Task prompt:
In the listing below, find each line with the string "pdfs" and report it.

((

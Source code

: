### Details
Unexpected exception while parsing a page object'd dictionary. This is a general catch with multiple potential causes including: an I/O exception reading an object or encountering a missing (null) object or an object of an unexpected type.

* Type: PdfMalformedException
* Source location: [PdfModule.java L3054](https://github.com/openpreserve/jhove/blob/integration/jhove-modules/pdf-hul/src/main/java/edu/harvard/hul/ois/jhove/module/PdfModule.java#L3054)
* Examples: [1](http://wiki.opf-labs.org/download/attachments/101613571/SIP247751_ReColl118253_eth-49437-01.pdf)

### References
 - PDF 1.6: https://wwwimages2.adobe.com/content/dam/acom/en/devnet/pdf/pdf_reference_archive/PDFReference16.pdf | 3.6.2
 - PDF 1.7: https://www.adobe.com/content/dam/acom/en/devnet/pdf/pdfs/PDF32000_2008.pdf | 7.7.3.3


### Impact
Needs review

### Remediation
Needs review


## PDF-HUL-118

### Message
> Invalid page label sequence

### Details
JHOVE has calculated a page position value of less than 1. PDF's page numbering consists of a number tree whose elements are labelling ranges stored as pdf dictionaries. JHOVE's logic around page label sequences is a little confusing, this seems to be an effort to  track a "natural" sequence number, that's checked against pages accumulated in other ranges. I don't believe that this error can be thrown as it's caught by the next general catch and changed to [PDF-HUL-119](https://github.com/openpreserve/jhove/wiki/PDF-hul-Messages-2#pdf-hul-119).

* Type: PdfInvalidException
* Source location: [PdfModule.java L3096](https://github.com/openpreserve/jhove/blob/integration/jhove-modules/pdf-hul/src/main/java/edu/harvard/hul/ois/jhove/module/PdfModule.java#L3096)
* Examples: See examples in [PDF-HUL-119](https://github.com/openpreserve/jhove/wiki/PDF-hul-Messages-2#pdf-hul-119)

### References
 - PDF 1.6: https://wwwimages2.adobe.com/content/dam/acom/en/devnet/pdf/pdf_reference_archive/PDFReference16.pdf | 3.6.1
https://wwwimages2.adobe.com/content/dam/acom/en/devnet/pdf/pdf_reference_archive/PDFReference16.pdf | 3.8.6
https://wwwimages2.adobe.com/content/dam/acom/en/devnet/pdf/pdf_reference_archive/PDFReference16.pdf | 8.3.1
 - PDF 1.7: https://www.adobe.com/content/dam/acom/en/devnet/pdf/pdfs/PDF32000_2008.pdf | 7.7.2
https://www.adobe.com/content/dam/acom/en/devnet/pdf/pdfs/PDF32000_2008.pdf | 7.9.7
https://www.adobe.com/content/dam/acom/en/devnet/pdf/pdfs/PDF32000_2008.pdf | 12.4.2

))

Answer below:
 - PDF 1.7: https://www.adobe.com/content/dam/acom/en/devnet/pdf/pdfs/PDF32000_2008.pdf | 7.7.3.3
 - PDF 1.7: https://www.adobe.com/content/dam/acom/en/devnet/pdf/pdfs/PDF32000_2008.pdf | 7.7.2
https://www.adobe.com/content/dam/acom/en/devnet/pdf/pdfs/PDF32000_2008.pdf | 7.9.7
https://www.adobe.com/content/dam/acom/en/devnet/pdf/pdfs/PDF32000_2008.pdf | 12.4.2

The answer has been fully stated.